|This weekly bulletin insert complements the curriculum published by the Department of Christian Education of the Orthodox Church in America. This and many other Christian Education resources are available at http://dce.oca.org.|
The Church lovingly marks the repose of Saint Nikolai of Zicha.
Nikolai Velimirovich was born in 1880 to a large family in the village of Lelich, Serbia, and spent his early years there. He was educated in Belgrade and Switzerland, earning a doctorate in theology in 1909.
The next years were filled with activity. He was tonsured a monk, keeping the name Nikolai. Ordained to the priesthood, he was then given the rank of archimandrite. He taught at his alma mater in Belgrade and used the summers to study in Russia. He went to England to lecture at Oxford and received honorary doctorates from Cambridge University and Glasgow University. In 1919 he returned to Serbia, where he was consecrated a bishop and appointed to the Dioceses of Zicha and Ochrid.
After two years as a missionary bishop in the United States, Bishop Nikolai went back to Ochrid. It was then that he wrote the "Prologue from Ochrid." Its English translator, Mother Maria, describes the book: "The blend of lives of the saints and solid Christian teaching makes a rich mixture that is loved and valued in the Serbian-speaking world." Bishop Nikolai himself had the vision to add the lives of 200 saints "from different Orthodox peoples" to the older Slavonic Prologue, thus making his book widely useful to more people seeking to learn about holy people in many countries.
Bishop Nikolai was in Zicha when the Nazis overran Yugoslavia. Like many other Serbs, he was sent to the terrible Dachau concentration camp. He survived, but deprivation and suffering permanently diminished his physical health.
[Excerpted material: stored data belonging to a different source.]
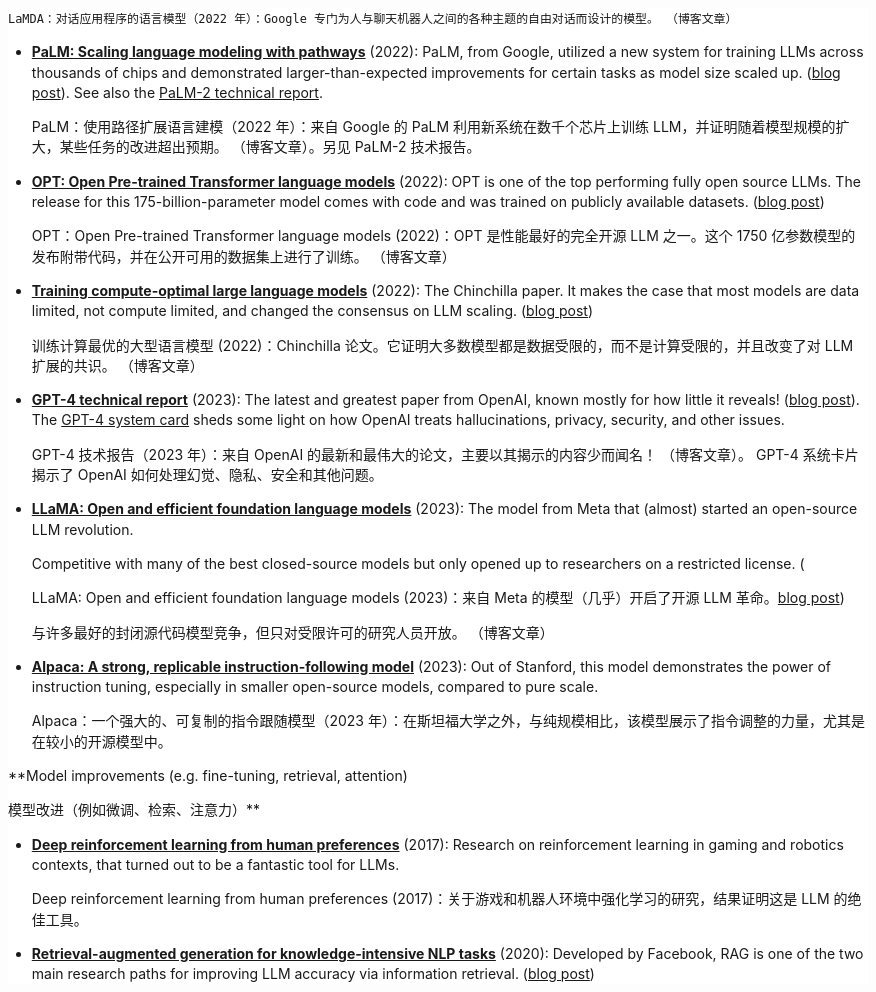     LaMDA：对话应用程序的语言模型（2022 年）：Google 专门为人与聊天机器人之间的各种主题的自由对话而设计的模型。 （博客文章）
-   **[PaLM: Scaling language modeling with pathways](https://arxiv.org/abs/2204.02311)** (2022): PaLM, from Google, utilized a new system for training LLMs across thousands of chips and demonstrated larger-than-expected improvements for certain tasks as model size scaled up. ([blog post](https://ai.googleblog.com/2022/04/pathways-language-model-palm-scaling-to.html)). See also the [PaLM-2 technical report](https://arxiv.org/abs/2305.10403).  
    
    PaLM：使用路径扩展语言建模（2022 年）：来自 Google 的 PaLM 利用新系统在数千个芯片上训练 LLM，并证明随着模型规模的扩大，某些任务的改进超出预期。 （博客文章）。另见 PaLM-2 技术报告。
-   **[OPT: Open Pre-trained Transformer language models](https://arxiv.org/abs/2205.01068)** (2022): OPT is one of the top performing fully open source LLMs. The release for this 175-billion-parameter model comes with code and was trained on publicly available datasets. ([blog post](https://ai.facebook.com/blog/democratizing-access-to-large-scale-language-models-with-opt-175b/))  
    
    OPT：Open Pre-trained Transformer language models (2022)：OPT 是性能最好的完全开源 LLM 之一。这个 1750 亿参数模型的发布附带代码，并在公开可用的数据集上进行了训练。 （博客文章）
-   **[Training compute-optimal large language models](https://arxiv.org/abs/2203.15556)** (2022): The Chinchilla paper. It makes the case that most models are data limited, not compute limited, and changed the consensus on LLM scaling. ([blog post](https://www.deepmind.com/blog/an-empirical-analysis-of-compute-optimal-large-language-model-training))  
    
    训练计算最优的大型语言模型 (2022)：Chinchilla 论文。它证明大多数模型都是数据受限的，而不是计算受限的，并且改变了对 LLM 扩展的共识。 （博客文章）
-   [**GPT-4 technical report**](https://arxiv.org/abs/2303.08774) (2023): The latest and greatest paper from OpenAI, known mostly for how little it reveals! ([blog post](https://openai.com/research/gpt-4)). The [GPT-4 system card](https://cdn.openai.com/papers/gpt-4-system-card.pdf) sheds some light on how OpenAI treats hallucinations, privacy, security, and other issues.  
    
    GPT-4 技术报告（2023 年）：来自 OpenAI 的最新和最伟大的论文，主要以其揭示的内容少而闻名！ （博客文章）。 GPT-4 系统卡片揭示了 OpenAI 如何处理幻觉、隐私、安全和其他问题。
-   [**LLaMA: Open and efficient foundation language models**](https://arxiv.org/abs/2302.13971) (2023): The model from Meta that (almost) started an open-source LLM revolution.  
    
    Competitive with many of the best closed-source models but only opened up to researchers on a restricted license. (  
    
    LLaMA: Open and efficient foundation language models (2023)：来自 Meta 的模型（几乎）开启了开源 LLM 革命。[blog post](https://ai.facebook.com/blog/large-language-model-llama-meta-ai/))  
    
    与许多最好的封闭源代码模型竞争，但只对受限许可的研究人员开放。 （博客文章）
-   [**Alpaca: A strong, replicable instruction-following model**](https://crfm.stanford.edu/2023/03/13/alpaca.html) (2023): Out of Stanford, this model demonstrates the power of instruction tuning, especially in smaller open-source models, compared to pure scale.  
    
    Alpaca：一个强大的、可复制的指令跟随模型（2023 年）：在斯坦福大学之外，与纯规模相比，该模型展示了指令调整的力量，尤其是在较小的开源模型中。

**Model improvements (e.g. fine-tuning, retrieval, attention)  

模型改进（例如微调、检索、注意力）**

-   **[Deep reinforcement learning from human preferences](https://proceedings.neurips.cc/paper_files/paper/2017/file/d5e2c0adad503c91f91df240d0cd4e49-Paper.pdf)** (2017): Research on reinforcement learning in gaming and robotics contexts, that turned out to be a fantastic tool for LLMs.  
    
    Deep reinforcement learning from human preferences (2017)：关于游戏和机器人环境中强化学习的研究，结果证明这是 LLM 的绝佳工具。
-   **[Retrieval-augmented generation for knowledge-intensive NLP tasks](https://arxiv.org/abs/2005.11401)** (2020): Developed by Facebook, RAG is one of the two main research paths for improving LLM accuracy via information retrieval. ([blog post](https://ai.facebook.com/blog/retrieval-augmented-generation-streamlining-the-creation-of-intelligent-natural-language-processing-models/))  
    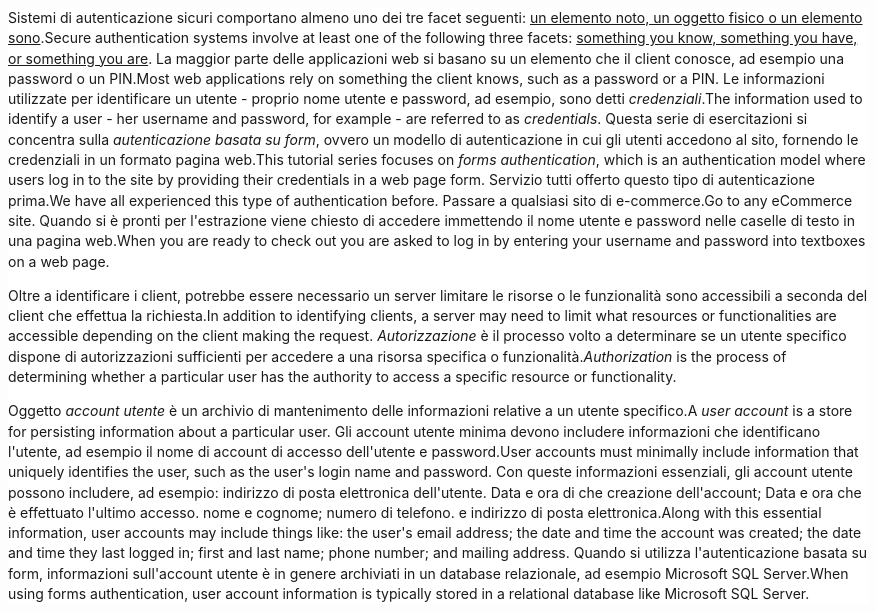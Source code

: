 <span data-ttu-id="5ebb6-138">Sistemi di autenticazione sicuri comportano almeno uno dei tre facet seguenti: [un elemento noto, un oggetto fisico o un elemento sono](http://www.cs.cornell.edu/Courses/cs513/2005fa/NNLauthPeople.html).</span><span class="sxs-lookup"><span data-stu-id="5ebb6-138">Secure authentication systems involve at least one of the following three facets: [something you know, something you have, or something you are](http://www.cs.cornell.edu/Courses/cs513/2005fa/NNLauthPeople.html).</span></span> <span data-ttu-id="5ebb6-139">La maggior parte delle applicazioni web si basano su un elemento che il client conosce, ad esempio una password o un PIN.</span><span class="sxs-lookup"><span data-stu-id="5ebb6-139">Most web applications rely on something the client knows, such as a password or a PIN.</span></span> <span data-ttu-id="5ebb6-140">Le informazioni utilizzate per identificare un utente - proprio nome utente e password, ad esempio, sono detti *credenziali*.</span><span class="sxs-lookup"><span data-stu-id="5ebb6-140">The information used to identify a user - her username and password, for example - are referred to as *credentials*.</span></span> <span data-ttu-id="5ebb6-141">Questa serie di esercitazioni si concentra sulla *autenticazione basata su form*, ovvero un modello di autenticazione in cui gli utenti accedono al sito, fornendo le credenziali in un formato pagina web.</span><span class="sxs-lookup"><span data-stu-id="5ebb6-141">This tutorial series focuses on *forms authentication*, which is an authentication model where users log in to the site by providing their credentials in a web page form.</span></span> <span data-ttu-id="5ebb6-142">Servizio tutti offerto questo tipo di autenticazione prima.</span><span class="sxs-lookup"><span data-stu-id="5ebb6-142">We have all experienced this type of authentication before.</span></span> <span data-ttu-id="5ebb6-143">Passare a qualsiasi sito di e-commerce.</span><span class="sxs-lookup"><span data-stu-id="5ebb6-143">Go to any eCommerce site.</span></span> <span data-ttu-id="5ebb6-144">Quando si è pronti per l'estrazione viene chiesto di accedere immettendo il nome utente e password nelle caselle di testo in una pagina web.</span><span class="sxs-lookup"><span data-stu-id="5ebb6-144">When you are ready to check out you are asked to log in by entering your username and password into textboxes on a web page.</span></span>

<span data-ttu-id="5ebb6-145">Oltre a identificare i client, potrebbe essere necessario un server limitare le risorse o le funzionalità sono accessibili a seconda del client che effettua la richiesta.</span><span class="sxs-lookup"><span data-stu-id="5ebb6-145">In addition to identifying clients, a server may need to limit what resources or functionalities are accessible depending on the client making the request.</span></span> <span data-ttu-id="5ebb6-146">*Autorizzazione* è il processo volto a determinare se un utente specifico dispone di autorizzazioni sufficienti per accedere a una risorsa specifica o funzionalità.</span><span class="sxs-lookup"><span data-stu-id="5ebb6-146">*Authorization* is the process of determining whether a particular user has the authority to access a specific resource or functionality.</span></span>

<span data-ttu-id="5ebb6-147">Oggetto *account utente* è un archivio di mantenimento delle informazioni relative a un utente specifico.</span><span class="sxs-lookup"><span data-stu-id="5ebb6-147">A *user account* is a store for persisting information about a particular user.</span></span> <span data-ttu-id="5ebb6-148">Gli account utente minima devono includere informazioni che identificano l'utente, ad esempio il nome di account di accesso dell'utente e password.</span><span class="sxs-lookup"><span data-stu-id="5ebb6-148">User accounts must minimally include information that uniquely identifies the user, such as the user's login name and password.</span></span> <span data-ttu-id="5ebb6-149">Con queste informazioni essenziali, gli account utente possono includere, ad esempio: indirizzo di posta elettronica dell'utente. Data e ora di che creazione dell'account; Data e ora che è effettuato l'ultimo accesso. nome e cognome; numero di telefono. e indirizzo di posta elettronica.</span><span class="sxs-lookup"><span data-stu-id="5ebb6-149">Along with this essential information, user accounts may include things like: the user's email address; the date and time the account was created; the date and time they last logged in; first and last name; phone number; and mailing address.</span></span> <span data-ttu-id="5ebb6-150">Quando si utilizza l'autenticazione basata su form, informazioni sull'account utente è in genere archiviati in un database relazionale, ad esempio Microsoft SQL Server.</span><span class="sxs-lookup"><span data-stu-id="5ebb6-150">When using forms authentication, user account information is typically stored in a relational database like Microsoft SQL Server.</span></span>
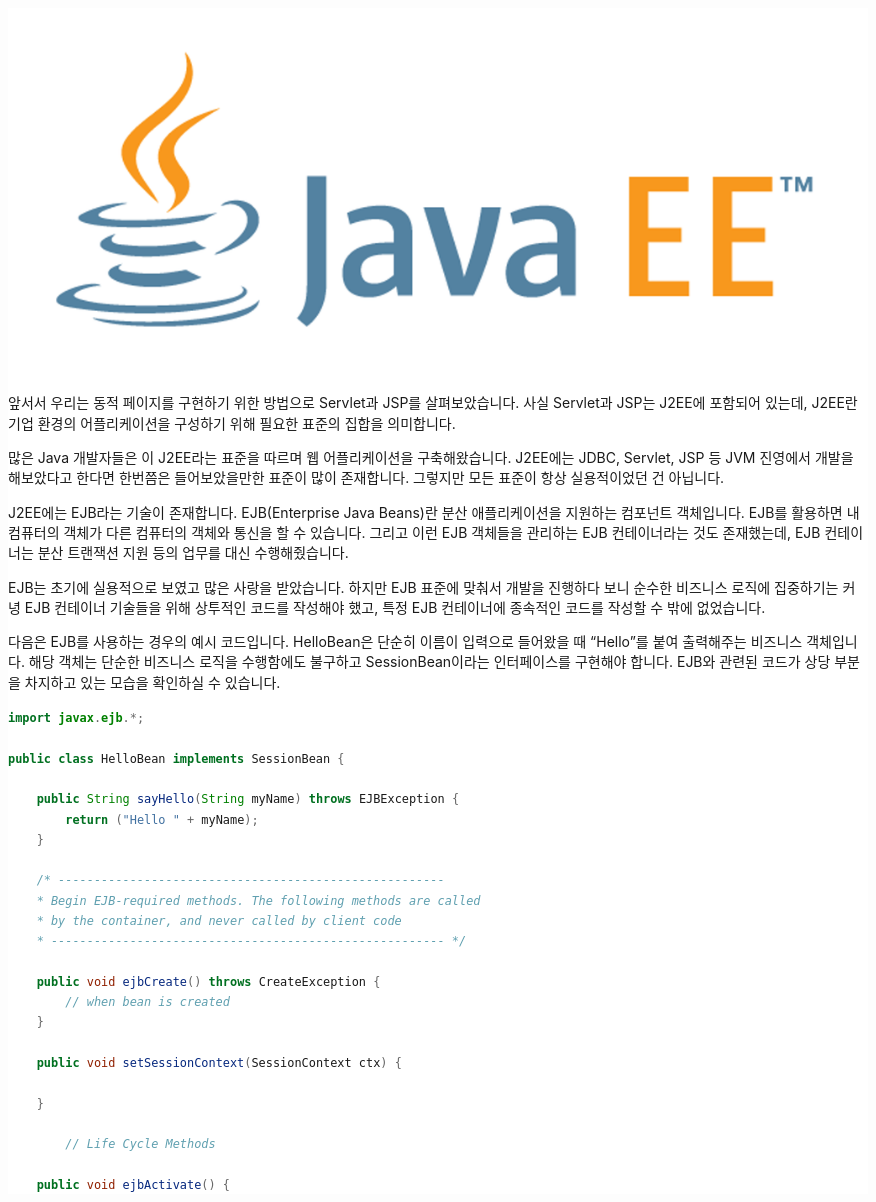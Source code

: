 ![2023-10-25-HISTORY-OF-WEB-APP_006.png](..%2Fimages%2F2023-10-25-HISTORY-OF-WEB-APP_006.png)

앞서서 우리는 동적 페이지를 구현하기 위한 방법으로 Servlet과 JSP를 살펴보았습니다. 
사실 Servlet과 JSP는 J2EE에 포함되어 있는데, J2EE란 기업 환경의 어플리케이션을 구성하기 위해 필요한 표준의 집합을 의미합니다.

많은 Java 개발자들은 이 J2EE라는 표준을 따르며 웹 어플리케이션을 구축해왔습니다. 
J2EE에는 JDBC, Servlet, JSP 등 JVM 진영에서 개발을 해보았다고 한다면 한번쯤은 들어보았을만한 표준이 많이 존재합니다. 
그렇지만 모든 표준이 항상 실용적이었던 건 아닙니다.

J2EE에는 EJB라는 기술이 존재합니다. 
EJB(Enterprise Java Beans)란 분산 애플리케이션을 지원하는 컴포넌트 객체입니다. 
EJB를 활용하면 내 컴퓨터의 객체가 다른 컴퓨터의 객체와 통신을 할 수 있습니다. 
그리고 이런 EJB 객체들을 관리하는 EJB 컨테이너라는 것도 존재했는데, EJB 컨테이너는 분산 트랜잭션 지원 등의 업무를 대신 수행해줬습니다.

EJB는 초기에 실용적으로 보였고 많은 사랑을 받았습니다. 
하지만 EJB 표준에 맞춰서 개발을 진행하다 보니 순수한 비즈니스 로직에 집중하기는 커녕 EJB 컨테이너 기술들을 위해 상투적인 코드를 작성해야 했고, 특정 EJB 컨테이너에 종속적인 코드를 작성할 수 밖에 없었습니다.

다음은 EJB를 사용하는 경우의 예시 코드입니다. 
HelloBean은 단순히 이름이 입력으로 들어왔을 때 “Hello”를 붙여 출력해주는 비즈니스 객체입니다. 
해당 객체는 단순한 비즈니스 로직을 수행함에도 불구하고 SessionBean이라는 인터페이스를 구현해야 합니다. 
EJB와 관련된 코드가 상당 부분을 차지하고 있는 모습을 확인하실 수 있습니다.

```java
import javax.ejb.*;

public class HelloBean implements SessionBean {

    public String sayHello(String myName) throws EJBException {
        return ("Hello " + myName);
    }

    /* ------------------------------------------------------
    * Begin EJB-required methods. The following methods are called
    * by the container, and never called by client code
    * ------------------------------------------------------- */

    public void ejbCreate() throws CreateException {
        // when bean is created
    }

    public void setSessionContext(SessionContext ctx) {

    }

		// Life Cycle Methods

    public void ejbActivate() {
```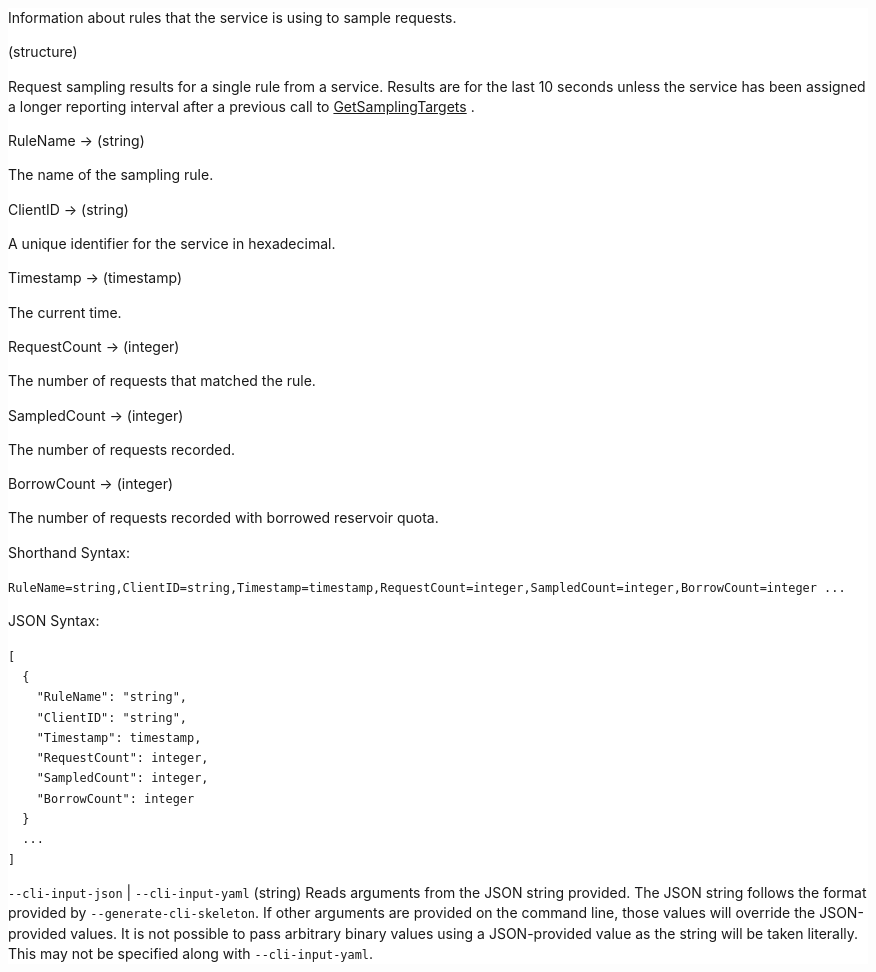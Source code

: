 Information about rules that the service is using to sample requests.

(structure)

Request sampling results for a single rule from a service. Results are for the last 10 seconds unless the service has been assigned a longer reporting interval after a previous call to [GetSamplingTargets](https://docs.aws.amazon.com/xray/latest/api/API_GetSamplingTargets.html) .

RuleName -> (string)

The name of the sampling rule.

ClientID -> (string)

A unique identifier for the service in hexadecimal.

Timestamp -> (timestamp)

The current time.

RequestCount -> (integer)

The number of requests that matched the rule.

SampledCount -> (integer)

The number of requests recorded.

BorrowCount -> (integer)

The number of requests recorded with borrowed reservoir quota.

Shorthand Syntax:

```
RuleName=string,ClientID=string,Timestamp=timestamp,RequestCount=integer,SampledCount=integer,BorrowCount=integer ...
```

JSON Syntax:

```
[
  {
    "RuleName": "string",
    "ClientID": "string",
    "Timestamp": timestamp,
    "RequestCount": integer,
    "SampledCount": integer,
    "BorrowCount": integer
  }
  ...
]
```

`--cli-input-json` | `--cli-input-yaml` (string)
Reads arguments from the JSON string provided. The JSON string follows the format provided by `--generate-cli-skeleton`. If other arguments are provided on the command line, those values will override the JSON-provided values. It is not possible to pass arbitrary binary values using a JSON-provided value as the string will be taken literally. This may not be specified along with `--cli-input-yaml`.
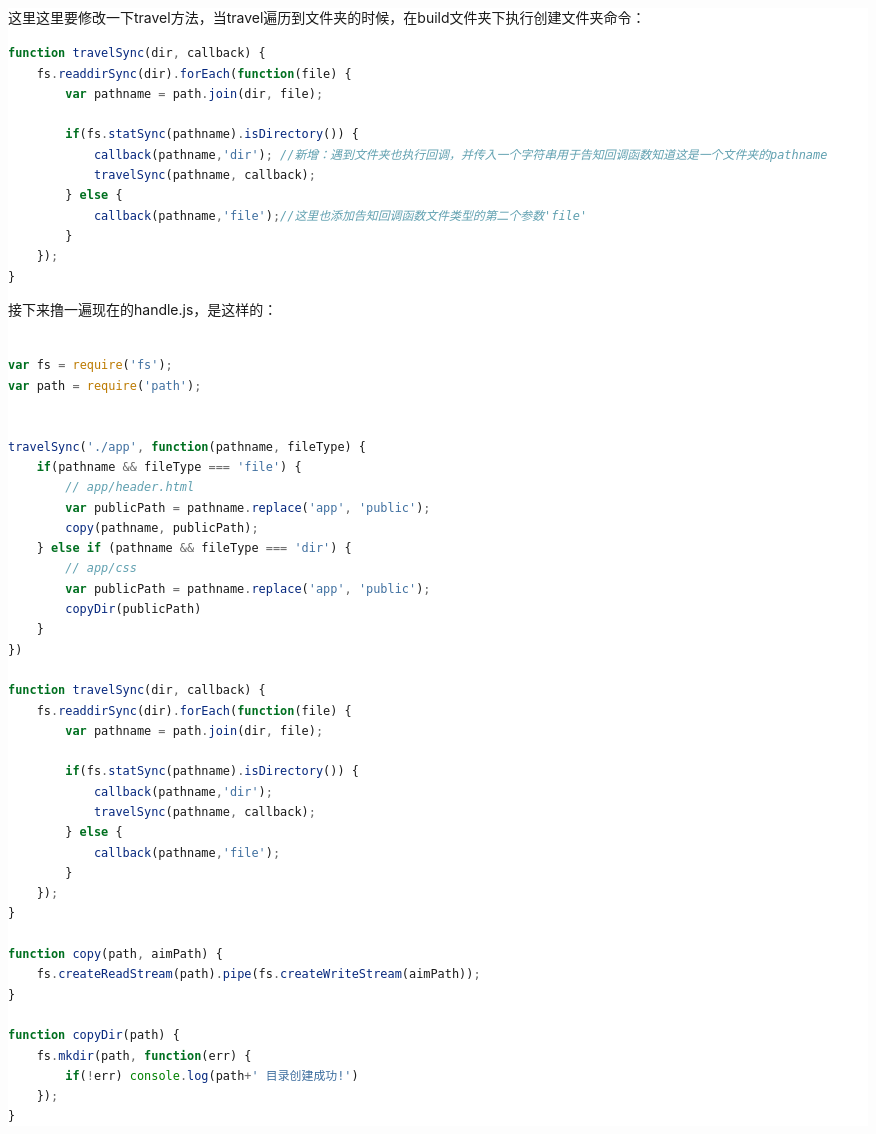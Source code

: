 这里这里要修改一下travel方法，当travel遍历到文件夹的时候，在build文件夹下执行创建文件夹命令： 

```javascript
function travelSync(dir, callback) {
	fs.readdirSync(dir).forEach(function(file) {
		var pathname = path.join(dir, file);

		if(fs.statSync(pathname).isDirectory()) {
			callback(pathname,'dir'); //新增：遇到文件夹也执行回调，并传入一个字符串用于告知回调函数知道这是一个文件夹的pathname
			travelSync(pathname, callback);
		} else {
			callback(pathname,'file');//这里也添加告知回调函数文件类型的第二个参数'file'
		}
	});
}
```


接下来撸一遍现在的handle.js，是这样的：

```javascript

var fs = require('fs');
var path = require('path');


travelSync('./app', function(pathname, fileType) {
	if(pathname && fileType === 'file') {
		// app/header.html
		var publicPath = pathname.replace('app', 'public');
		copy(pathname, publicPath);
	} else if (pathname && fileType === 'dir') {
		// app/css
		var publicPath = pathname.replace('app', 'public');
		copyDir(publicPath)
	}
})

function travelSync(dir, callback) {
	fs.readdirSync(dir).forEach(function(file) {
		var pathname = path.join(dir, file);

		if(fs.statSync(pathname).isDirectory()) {
			callback(pathname,'dir');
			travelSync(pathname, callback);
		} else {
			callback(pathname,'file');
		}
	});
}

function copy(path, aimPath) {
	fs.createReadStream(path).pipe(fs.createWriteStream(aimPath));
}

function copyDir(path) {
	fs.mkdir(path, function(err) {
		if(!err) console.log(path+' 目录创建成功!')
	});
}
```
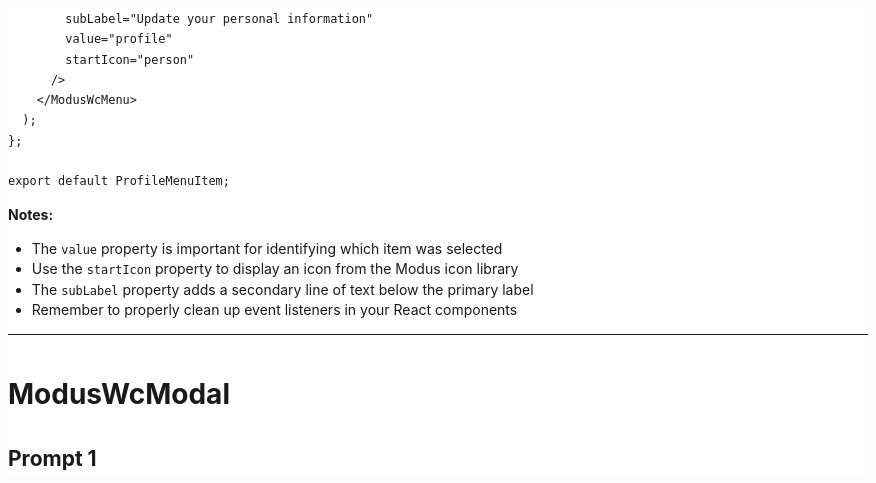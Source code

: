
```tsx
        subLabel="Update your personal information"
        value="profile"
        startIcon="person"
      />
    </ModusWcMenu>
  );
};

export default ProfileMenuItem;
```

**Notes:**
- The `value` property is important for identifying which item was selected
- Use the `startIcon` property to display an icon from the Modus icon library
- The `subLabel` property adds a secondary line of text below the primary label
- Remember to properly clean up event listeners in your React components


---

# ModusWcModal

## Prompt 1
However, his incarceration and survival also enabled him to view faith from two perspectives: freedom and imprisonment. So he offers a unique lesson in his answer to a question once posed to him, asking what particular spiritual exercise he practiced. Bishop Nikolai said, "I tried to visualize God's presence. And as little as I succeeded, it helped enormously to prevent me from sinning in freedom, and from despairing in prison. If we kept the vision of the invisible God, we would be happier, wiser and stronger in every walk of life."
When Bishop Nikolai returned to the United States in 1946, he taught at three Orthodox seminaries, including Saint Tikhon's Seminary in Pennsylvania. He insisted on teaching in English, though until that time most courses had been offered in Russian. Bishop Nikolai's vision led him to understand that men who would serve in American parishes needed to be taught in their own language.
Saint Nikolai's vision was extensive. He found a lesson in the life of the Hindu leader Mahatma Gandhi, writing: "Against weapons, ammunition and army Gandhi places fasting; against skill, wiliness and violence he places prayer; and against political quarrel, silence."
Christ gave the example of fasting, prayer and silence to His disciples, of course. Bishop Nikolai considered Gandhi a "warning" from God to Christian believers not to abandon those three sources of spiritual power given by the Lord long ago but largely ignored today. The lesson Saint Nikolai took from Gandhi, like the others he offers, remind us of the value of God's gifts to the world.